» EXERCISE AIM
Pictures are to be left out. Copy exactly, and only, the lines from the start of the entries below to the line with "## Secure Error Handling", both included.

── MATERIAL FOR THIS TASK

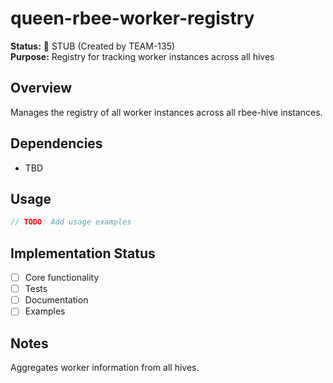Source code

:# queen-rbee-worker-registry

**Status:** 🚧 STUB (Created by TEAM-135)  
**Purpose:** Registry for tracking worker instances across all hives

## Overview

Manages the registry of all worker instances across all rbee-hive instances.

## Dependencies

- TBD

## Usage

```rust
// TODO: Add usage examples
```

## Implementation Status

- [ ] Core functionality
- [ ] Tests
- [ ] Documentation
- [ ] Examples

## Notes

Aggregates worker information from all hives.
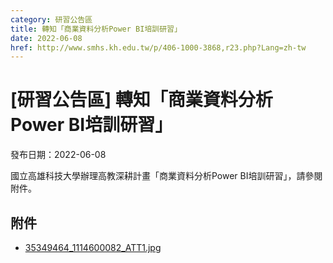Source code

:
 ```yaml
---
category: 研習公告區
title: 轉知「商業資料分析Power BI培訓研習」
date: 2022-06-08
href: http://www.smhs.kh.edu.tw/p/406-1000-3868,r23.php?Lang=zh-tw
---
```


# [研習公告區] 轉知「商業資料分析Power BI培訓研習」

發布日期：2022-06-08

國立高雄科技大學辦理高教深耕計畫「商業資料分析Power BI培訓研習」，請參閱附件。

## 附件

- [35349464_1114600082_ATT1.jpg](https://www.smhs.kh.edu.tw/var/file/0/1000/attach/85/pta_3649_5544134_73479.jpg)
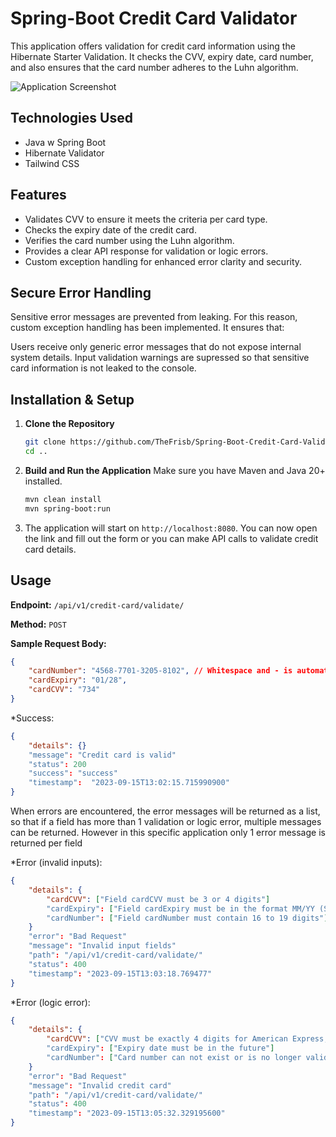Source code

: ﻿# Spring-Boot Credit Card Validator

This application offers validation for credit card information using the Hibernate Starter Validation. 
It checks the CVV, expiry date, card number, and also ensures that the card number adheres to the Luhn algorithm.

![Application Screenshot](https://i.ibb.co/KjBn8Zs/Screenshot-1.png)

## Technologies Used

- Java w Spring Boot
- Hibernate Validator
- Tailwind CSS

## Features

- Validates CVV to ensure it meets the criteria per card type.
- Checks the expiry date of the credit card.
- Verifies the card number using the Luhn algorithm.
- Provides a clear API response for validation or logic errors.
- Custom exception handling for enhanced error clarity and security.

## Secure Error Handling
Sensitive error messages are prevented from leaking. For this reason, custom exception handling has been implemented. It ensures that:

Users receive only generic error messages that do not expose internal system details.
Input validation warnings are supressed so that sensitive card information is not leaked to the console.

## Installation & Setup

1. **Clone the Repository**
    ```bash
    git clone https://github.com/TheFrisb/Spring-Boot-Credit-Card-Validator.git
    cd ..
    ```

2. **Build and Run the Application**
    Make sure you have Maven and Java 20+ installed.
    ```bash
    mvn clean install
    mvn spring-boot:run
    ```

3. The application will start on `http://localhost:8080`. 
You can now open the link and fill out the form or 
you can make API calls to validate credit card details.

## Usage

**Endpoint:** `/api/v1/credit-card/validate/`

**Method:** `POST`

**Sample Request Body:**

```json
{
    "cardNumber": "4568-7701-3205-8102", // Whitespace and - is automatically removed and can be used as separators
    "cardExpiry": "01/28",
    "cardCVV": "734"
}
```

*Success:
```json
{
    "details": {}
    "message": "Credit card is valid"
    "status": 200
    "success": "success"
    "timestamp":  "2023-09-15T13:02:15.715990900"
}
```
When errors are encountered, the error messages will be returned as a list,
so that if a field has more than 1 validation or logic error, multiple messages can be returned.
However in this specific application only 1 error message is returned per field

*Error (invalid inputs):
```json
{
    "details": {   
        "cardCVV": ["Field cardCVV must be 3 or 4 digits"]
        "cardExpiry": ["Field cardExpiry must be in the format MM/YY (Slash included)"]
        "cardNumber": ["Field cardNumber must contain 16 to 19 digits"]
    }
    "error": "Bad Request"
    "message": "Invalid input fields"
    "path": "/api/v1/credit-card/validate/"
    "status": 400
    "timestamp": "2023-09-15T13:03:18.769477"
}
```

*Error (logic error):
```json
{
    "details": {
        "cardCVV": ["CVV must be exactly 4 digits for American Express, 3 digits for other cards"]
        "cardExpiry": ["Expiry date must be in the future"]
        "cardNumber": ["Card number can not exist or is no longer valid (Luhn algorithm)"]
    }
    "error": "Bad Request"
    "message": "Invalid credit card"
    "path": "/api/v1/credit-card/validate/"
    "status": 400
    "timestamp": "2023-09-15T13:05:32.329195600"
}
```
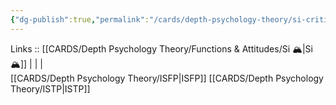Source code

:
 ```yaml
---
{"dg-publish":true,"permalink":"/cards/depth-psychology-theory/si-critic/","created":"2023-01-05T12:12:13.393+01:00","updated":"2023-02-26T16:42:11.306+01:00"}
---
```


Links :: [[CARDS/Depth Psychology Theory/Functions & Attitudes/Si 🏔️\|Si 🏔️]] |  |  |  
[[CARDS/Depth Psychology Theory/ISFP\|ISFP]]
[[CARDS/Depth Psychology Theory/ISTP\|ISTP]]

────

» FINISHED TASK
Source code

:# queen-rbee-worker-registry

**Status:** 🚧 STUB (Created by TEAM-135)  
**Purpose:** Registry for tracking worker instances across all hives

## Overview

Manages the registry of all worker instances across all rbee-hive instances.

## Dependencies

- TBD

## Usage

```rust
// TODO: Add usage examples
```

## Implementation Status

- [ ] Core functionality
- [ ] Tests
- [ ] Documentation
- [ ] Examples

## Notes

Aggregates worker information from all hives.
Source code

:
 ```yaml
---
category: 研習公告區
title: 轉知「商業資料分析Power BI培訓研習」
date: 2022-06-08
href: http://www.smhs.kh.edu.tw/p/406-1000-3868,r23.php?Lang=zh-tw
---
```


# [研習公告區] 轉知「商業資料分析Power BI培訓研習」

發布日期：2022-06-08

國立高雄科技大學辦理高教深耕計畫「商業資料分析Power BI培訓研習」，請參閱附件。

## 附件

- [35349464_1114600082_ATT1.jpg](https://www.smhs.kh.edu.tw/var/file/0/1000/attach/85/pta_3649_5544134_73479.jpg)
Source code

: ﻿# Spring-Boot Credit Card Validator

This application offers validation for credit card information using the Hibernate Starter Validation. 
It checks the CVV, expiry date, card number, and also ensures that the card number adheres to the Luhn algorithm.

![Application Screenshot](https://i.ibb.co/KjBn8Zs/Screenshot-1.png)

## Technologies Used

- Java w Spring Boot
- Hibernate Validator
- Tailwind CSS

## Features

- Validates CVV to ensure it meets the criteria per card type.
- Checks the expiry date of the credit card.
- Verifies the card number using the Luhn algorithm.
- Provides a clear API response for validation or logic errors.
- Custom exception handling for enhanced error clarity and security.

## Secure Error Handling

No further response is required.